We have a single scalar output z, and inputs and parameters which compute z. We create a computation graph. First a starting point which does not depend on anything (bottom two nodes above). Then we compute forward along the toposorted graph. Next we run backprop by initializing the output gradient as 1, and in reverse topological order, compute gradients down. Compute the gradient of the note w.r.t. its successors (things it feeds into), using the generalized chain rule. For each output we calculate the product of the upstream gradient and the local gradient w.r.t. that node.

Done correctly, the big-O complexity of forward and backpropagation is the same. This algorithm works for arbitrary DAGs. Generally neural networks have a regular layer-structure so we can use matrices and Jacobians to parallelize the computation.

Automatic differentiation - if you know the computation graph, you can automatically calculate the derivatives and apply backprop to update the parameters and learn. Symbolic computation packages like Mathematica can take symbolic forms of computation graphs and calculate all the derivatives for you. For modern deep learning frameworks like Tensorflow and Pytorch, they do 90% of the computation for you, but they don't symbolically compute derivatives, so for each node and layer of a deep learning system, someone has hand-written the local derivatives.
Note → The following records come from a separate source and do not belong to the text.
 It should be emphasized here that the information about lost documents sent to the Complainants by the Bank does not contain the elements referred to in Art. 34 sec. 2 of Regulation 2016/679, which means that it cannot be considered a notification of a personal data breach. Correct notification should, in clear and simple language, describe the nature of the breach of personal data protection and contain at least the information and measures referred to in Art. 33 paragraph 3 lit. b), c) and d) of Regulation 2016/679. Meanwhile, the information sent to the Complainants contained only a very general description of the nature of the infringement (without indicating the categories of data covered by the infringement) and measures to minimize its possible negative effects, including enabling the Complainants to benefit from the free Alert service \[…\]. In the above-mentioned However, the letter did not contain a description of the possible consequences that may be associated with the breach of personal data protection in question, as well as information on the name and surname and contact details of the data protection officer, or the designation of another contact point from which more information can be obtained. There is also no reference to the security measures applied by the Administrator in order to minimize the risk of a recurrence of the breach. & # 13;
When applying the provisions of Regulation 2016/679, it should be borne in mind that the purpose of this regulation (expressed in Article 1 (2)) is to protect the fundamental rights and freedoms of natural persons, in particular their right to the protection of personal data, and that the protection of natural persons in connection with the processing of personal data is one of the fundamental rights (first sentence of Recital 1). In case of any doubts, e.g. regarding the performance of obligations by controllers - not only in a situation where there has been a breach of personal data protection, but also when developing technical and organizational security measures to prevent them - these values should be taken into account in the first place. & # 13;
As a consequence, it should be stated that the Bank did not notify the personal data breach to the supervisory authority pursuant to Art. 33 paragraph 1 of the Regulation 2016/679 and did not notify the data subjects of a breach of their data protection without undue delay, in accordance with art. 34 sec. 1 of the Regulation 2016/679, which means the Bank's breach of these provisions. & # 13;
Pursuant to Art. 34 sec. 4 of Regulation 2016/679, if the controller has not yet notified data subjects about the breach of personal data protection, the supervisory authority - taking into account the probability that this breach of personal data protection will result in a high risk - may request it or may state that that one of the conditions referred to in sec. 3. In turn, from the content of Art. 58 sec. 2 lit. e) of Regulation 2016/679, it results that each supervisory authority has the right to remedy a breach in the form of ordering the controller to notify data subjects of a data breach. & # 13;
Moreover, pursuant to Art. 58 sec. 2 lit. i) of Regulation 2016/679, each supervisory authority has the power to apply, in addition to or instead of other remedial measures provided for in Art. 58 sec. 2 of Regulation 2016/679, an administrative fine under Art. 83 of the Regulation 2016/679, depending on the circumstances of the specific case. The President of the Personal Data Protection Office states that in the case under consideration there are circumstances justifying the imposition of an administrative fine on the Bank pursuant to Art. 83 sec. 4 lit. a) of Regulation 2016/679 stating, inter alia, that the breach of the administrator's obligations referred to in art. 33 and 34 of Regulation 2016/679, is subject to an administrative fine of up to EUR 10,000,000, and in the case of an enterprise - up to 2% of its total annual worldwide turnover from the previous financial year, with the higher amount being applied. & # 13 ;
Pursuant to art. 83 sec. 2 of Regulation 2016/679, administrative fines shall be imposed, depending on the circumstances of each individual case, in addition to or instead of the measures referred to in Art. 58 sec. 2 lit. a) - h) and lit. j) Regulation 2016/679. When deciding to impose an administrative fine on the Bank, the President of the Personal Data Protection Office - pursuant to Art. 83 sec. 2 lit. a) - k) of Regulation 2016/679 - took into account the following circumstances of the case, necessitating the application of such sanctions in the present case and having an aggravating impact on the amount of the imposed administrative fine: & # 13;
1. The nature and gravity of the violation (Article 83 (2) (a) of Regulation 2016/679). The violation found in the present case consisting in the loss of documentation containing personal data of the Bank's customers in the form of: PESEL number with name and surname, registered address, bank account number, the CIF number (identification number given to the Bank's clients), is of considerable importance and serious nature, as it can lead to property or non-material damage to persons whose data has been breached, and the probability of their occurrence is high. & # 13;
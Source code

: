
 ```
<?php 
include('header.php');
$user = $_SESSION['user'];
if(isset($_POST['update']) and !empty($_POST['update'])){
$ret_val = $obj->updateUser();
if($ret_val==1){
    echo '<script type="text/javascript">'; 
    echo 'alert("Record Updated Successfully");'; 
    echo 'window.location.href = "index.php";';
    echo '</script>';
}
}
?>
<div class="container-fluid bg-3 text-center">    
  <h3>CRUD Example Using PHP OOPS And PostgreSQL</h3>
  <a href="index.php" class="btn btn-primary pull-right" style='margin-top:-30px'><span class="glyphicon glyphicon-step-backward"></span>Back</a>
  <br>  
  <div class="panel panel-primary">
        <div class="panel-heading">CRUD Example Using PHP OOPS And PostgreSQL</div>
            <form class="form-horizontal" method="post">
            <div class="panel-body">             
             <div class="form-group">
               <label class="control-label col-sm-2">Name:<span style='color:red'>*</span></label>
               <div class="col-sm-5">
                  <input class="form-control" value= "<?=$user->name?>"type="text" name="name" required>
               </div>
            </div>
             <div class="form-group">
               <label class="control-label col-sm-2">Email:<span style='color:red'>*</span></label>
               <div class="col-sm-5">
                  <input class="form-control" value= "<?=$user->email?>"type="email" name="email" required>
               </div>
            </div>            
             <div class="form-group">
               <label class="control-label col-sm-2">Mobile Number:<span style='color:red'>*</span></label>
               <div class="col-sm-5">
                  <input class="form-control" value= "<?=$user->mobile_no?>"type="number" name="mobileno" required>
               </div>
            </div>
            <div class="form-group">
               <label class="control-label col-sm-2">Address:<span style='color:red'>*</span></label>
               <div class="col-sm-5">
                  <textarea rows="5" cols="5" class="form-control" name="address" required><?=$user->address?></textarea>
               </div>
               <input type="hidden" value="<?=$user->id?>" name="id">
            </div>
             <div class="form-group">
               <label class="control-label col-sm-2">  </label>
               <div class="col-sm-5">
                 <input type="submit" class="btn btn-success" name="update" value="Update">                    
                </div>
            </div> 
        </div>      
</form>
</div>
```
Then the chain rule combinations are automated.

This is what the software does for you:

Then you need to implement forward(x, y) -> ... and backward(dz) -> ....

You can manually work out the gradient to spot-check your implementation by calculating f'(x) = (f(x+h) - f(x-h)) / 2h - very similar to good old calculus, but with - f(x-h) instead of - f(x) to make it more accurate. This is approximate and very slow - you have to recompute f for each parameter of the model (could be millions).

Summary

Backpropagation is recursively (and hence efficiently) applying the chain rule along a computation graph.
- [downstream gradient] = [upstream gradient] * [local gradient]
The forward pass computes the results of operation, and saves intermediate values.
The backward applies the chain rule to compute gradients.

Why did we learn all this, when modern libraries will do basically all of this for you (e.g. PyTorch)? It's useful to have a deep understanding of things. It doesn't always work perfectly, and when it doesn't, the deeper understanding is crucial for debugging as well as improving models.